Exercise goal:
Scan the records below for the line containing "warning header is" and the line containing "used in the warning header.</span></span>". Copy both, plus every line between, exactly.

Pictures paired with source code
- - - -

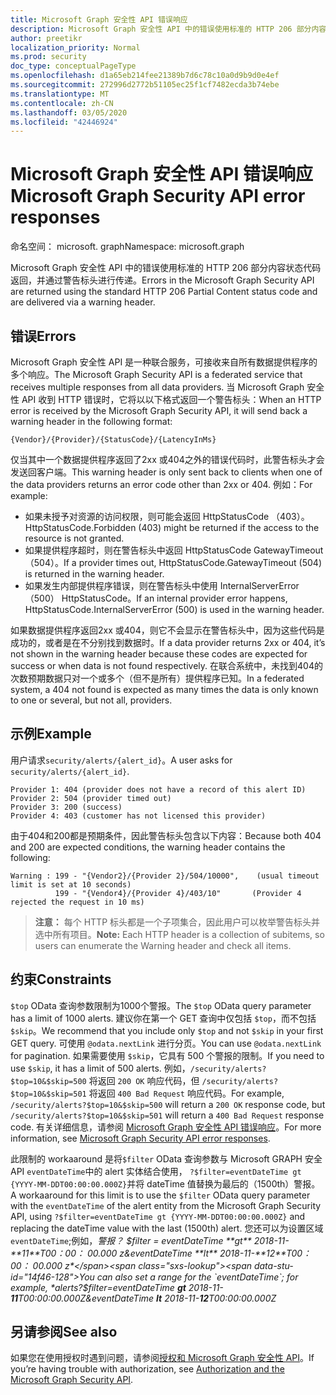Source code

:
 ```yaml
---
title: Microsoft Graph 安全性 API 错误响应
description: Microsoft Graph 安全性 API 中的错误使用标准的 HTTP 206 部分内容状态代码返回，并通过警告标头进行传递。
author: preetikr
localization_priority: Normal
ms.prod: security
doc_type: conceptualPageType
ms.openlocfilehash: d1a65eb214fee21389b7d6c78c10a0d9b9d0e4ef
ms.sourcegitcommit: 272996d2772b51105ec25f1cf7482ecda3b74ebe
ms.translationtype: MT
ms.contentlocale: zh-CN
ms.lasthandoff: 03/05/2020
ms.locfileid: "42446924"
---
```

# <a name="microsoft-graph-security-api-error-responses"></a><span data-ttu-id="14f46-103">Microsoft Graph 安全性 API 错误响应</span><span class="sxs-lookup"><span data-stu-id="14f46-103">Microsoft Graph Security API error responses</span></span>

<span data-ttu-id="14f46-104">命名空间： microsoft. graph</span><span class="sxs-lookup"><span data-stu-id="14f46-104">Namespace: microsoft.graph</span></span>

<span data-ttu-id="14f46-105">Microsoft Graph 安全性 API 中的错误使用标准的 HTTP 206 部分内容状态代码返回，并通过警告标头进行传递。</span><span class="sxs-lookup"><span data-stu-id="14f46-105">Errors in the Microsoft Graph Security API are returned using the standard HTTP 206 Partial Content status code and are delivered via a warning header.</span></span>

## <a name="errors"></a><span data-ttu-id="14f46-106">错误</span><span class="sxs-lookup"><span data-stu-id="14f46-106">Errors</span></span>

<span data-ttu-id="14f46-107">Microsoft Graph 安全性 API 是一种联合服务，可接收来自所有数据提供程序的多个响应。</span><span class="sxs-lookup"><span data-stu-id="14f46-107">The Microsoft Graph Security API is a federated service that receives multiple responses from all data providers.</span></span> <span data-ttu-id="14f46-108">当 Microsoft Graph 安全性 API 收到 HTTP 错误时，它将以以下格式返回一个警告标头：</span><span class="sxs-lookup"><span data-stu-id="14f46-108">When an HTTP error is received by the Microsoft Graph Security API, it will send back a warning header in the following format:</span></span>
<!-- { "blockType": "ignored" } -->

```http
{Vendor}/{Provider}/{StatusCode}/{LatencyInMs}
```

<span data-ttu-id="14f46-109">仅当其中一个数据提供程序返回了2xx 或404之外的错误代码时，此警告标头才会发送回客户端。</span><span class="sxs-lookup"><span data-stu-id="14f46-109">This warning header is only sent back to clients when one of the data providers returns an error code other than 2xx or 404.</span></span> <span data-ttu-id="14f46-110">例如：</span><span class="sxs-lookup"><span data-stu-id="14f46-110">For example:</span></span>

- <span data-ttu-id="14f46-111">如果未授予对资源的访问权限，则可能会返回 HttpStatusCode （403）。</span><span class="sxs-lookup"><span data-stu-id="14f46-111">HttpStatusCode.Forbidden (403) might be returned if the access to the resource is not granted.</span></span>
- <span data-ttu-id="14f46-112">如果提供程序超时，则在警告标头中返回 HttpStatusCode GatewayTimeout （504）。</span><span class="sxs-lookup"><span data-stu-id="14f46-112">If a provider times out, HttpStatusCode.GatewayTimeout (504) is returned in the warning header.</span></span>
- <span data-ttu-id="14f46-113">如果发生内部提供程序错误，则在警告标头中使用 InternalServerError （500） HttpStatusCode。</span><span class="sxs-lookup"><span data-stu-id="14f46-113">If an internal provider error happens, HttpStatusCode.InternalServerError (500) is used in the warning header.</span></span>

<span data-ttu-id="14f46-114">如果数据提供程序返回2xx 或404，则它不会显示在警告标头中，因为这些代码是成功的，或者是在不分别找到数据时。</span><span class="sxs-lookup"><span data-stu-id="14f46-114">If a data provider returns 2xx or 404, it’s not shown in the warning header because these codes are expected for success or when data is not found respectively.</span></span> <span data-ttu-id="14f46-115">在联合系统中，未找到404的次数预期数据只对一个或多个（但不是所有）提供程序已知。</span><span class="sxs-lookup"><span data-stu-id="14f46-115">In a federated system, a 404 not found is expected as many times the data is only known to one or several, but not all, providers.</span></span>

## <a name="example"></a><span data-ttu-id="14f46-116">示例</span><span class="sxs-lookup"><span data-stu-id="14f46-116">Example</span></span>

<span data-ttu-id="14f46-117">用户请求`security/alerts/{alert_id}`。</span><span class="sxs-lookup"><span data-stu-id="14f46-117">A user asks for `security/alerts/{alert_id}`.</span></span>

    Provider 1: 404 (provider does not have a record of this alert ID)
    Provider 2: 504 (provider timed out)
    Provider 3: 200 (success)
    Provider 4: 403 (customer has not licensed this provider)

<span data-ttu-id="14f46-118">由于404和200都是预期条件，因此警告标头包含以下内容：</span><span class="sxs-lookup"><span data-stu-id="14f46-118">Because both 404 and 200 are expected conditions, the warning header contains the following:</span></span>

```HTTP
Warning : 199 - "{Vendor2}/{Provider 2}/504/10000",    (usual timeout limit is set at 10 seconds)
          199 - "{Vendor4}/{Provider 4}/403/10"       (Provider 4 rejected the request in 10 ms)
```

> <span data-ttu-id="14f46-119">**注意：** 每个 HTTP 标头都是一个子项集合，因此用户可以枚举警告标头并选中所有项目。</span><span class="sxs-lookup"><span data-stu-id="14f46-119">**Note:** Each HTTP header is a collection of subitems, so users can enumerate the Warning header and check all items.</span></span>

## <a name="constraints"></a><span data-ttu-id="14f46-120">约束</span><span class="sxs-lookup"><span data-stu-id="14f46-120">Constraints</span></span>

<span data-ttu-id="14f46-121">`$top` OData 查询参数限制为1000个警报。</span><span class="sxs-lookup"><span data-stu-id="14f46-121">The `$top` OData query parameter has a limit of 1000 alerts.</span></span> <span data-ttu-id="14f46-122">建议你在第一个 GET 查询中仅包括 `$top`，而不包括 `$skip`。</span><span class="sxs-lookup"><span data-stu-id="14f46-122">We recommend that you include only `$top` and not `$skip` in your first GET query.</span></span> <span data-ttu-id="14f46-123">可使用 `@odata.nextLink` 进行分页。</span><span class="sxs-lookup"><span data-stu-id="14f46-123">You can use `@odata.nextLink` for pagination.</span></span> <span data-ttu-id="14f46-124">如果需要使用 `$skip`，它具有 500 个警报的限制。</span><span class="sxs-lookup"><span data-stu-id="14f46-124">If you need to use `$skip`, it has a limit of 500 alerts.</span></span> <span data-ttu-id="14f46-125">例如，`/security/alerts?$top=10&$skip=500` 将返回 `200 OK` 响应代码，但 `/security/alerts?$top=10&$skip=501` 将返回 `400 Bad Request` 响应代码。</span><span class="sxs-lookup"><span data-stu-id="14f46-125">For example, `/security/alerts?$top=10&$skip=500` will return a `200 OK` response code, but `/security/alerts?$top=10&$skip=501` will return a `400 Bad Request` response code.</span></span> <span data-ttu-id="14f46-126">有关详细信息，请参阅 [Microsoft Graph 安全性 API 错误响应](../resources/security-error-codes.md)。</span><span class="sxs-lookup"><span data-stu-id="14f46-126">For more information, see [Microsoft Graph Security API error responses](../resources/security-error-codes.md).</span></span>

<span data-ttu-id="14f46-127">此限制的 workaaround 是将`$filter` OData 查询参数与 Microsoft GRAPH 安全 API `eventDateTime`中的 alert 实体结合使用， `?$filter=eventDateTime gt {YYYY-MM-DDT00:00:00.000Z}`并将 dateTime 值替换为最后的（1500th）警报。</span><span class="sxs-lookup"><span data-stu-id="14f46-127">A workaaround for this limit is to use the `$filter` OData query parameter with the `eventDateTime` of the alert entity from the Microsoft Graph Security API, using `?$filter=eventDateTime gt {YYYY-MM-DDT00:00:00.000Z}` and replacing the dateTime value with the last (1500th) alert.</span></span> <span data-ttu-id="14f46-128">您还可以为设置区域`eventDateTime`;例如，*警报？ $filter = eventDateTime **gt** 2018-11-**11**T00：00： 00.000 z&eventDateTime **lt** 2018-11-**12**T00：00： 00.000 z*</span><span class="sxs-lookup"><span data-stu-id="14f46-128">You can also set a range for the `eventDateTime`; for example, *alerts?$filter=eventDateTime **gt** 2018-11-**11**T00:00:00.000Z&eventDateTime **lt** 2018-11-**12**T00:00:00.000Z*</span></span>

## <a name="see-also"></a><span data-ttu-id="14f46-129">另请参阅</span><span class="sxs-lookup"><span data-stu-id="14f46-129">See also</span></span>

<span data-ttu-id="14f46-130">如果您在使用授权时遇到问题，请参阅[授权和 Microsoft Graph 安全性 API](/graph/security-authorization)。</span><span class="sxs-lookup"><span data-stu-id="14f46-130">If you’re having trouble with authorization, see [Authorization and the Microsoft Graph Security API](/graph/security-authorization).</span></span>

- - - -

Response to the exercise:
<span data-ttu-id="14f46-109">仅当其中一个数据提供程序返回了2xx 或404之外的错误代码时，此警告标头才会发送回客户端。</span><span class="sxs-lookup"><span data-stu-id="14f46-109">This warning header is only sent back to clients when one of the data providers returns an error code other than 2xx or 404.</span></span> <span data-ttu-id="14f46-110">例如：</span><span class="sxs-lookup"><span data-stu-id="14f46-110">For example:</span></span>

- <span data-ttu-id="14f46-111">如果未授予对资源的访问权限，则可能会返回 HttpStatusCode （403）。</span><span class="sxs-lookup"><span data-stu-id="14f46-111">HttpStatusCode.Forbidden (403) might be returned if the access to the resource is not granted.</span></span>
- <span data-ttu-id="14f46-112">如果提供程序超时，则在警告标头中返回 HttpStatusCode GatewayTimeout （504）。</span><span class="sxs-lookup"><span data-stu-id="14f46-112">If a provider times out, HttpStatusCode.GatewayTimeout (504) is returned in the warning header.</span></span>
- <span data-ttu-id="14f46-113">如果发生内部提供程序错误，则在警告标头中使用 InternalServerError （500） HttpStatusCode。</span><span class="sxs-lookup"><span data-stu-id="14f46-113">If an internal provider error happens, HttpStatusCode.InternalServerError (500) is used in the warning header.</span></span>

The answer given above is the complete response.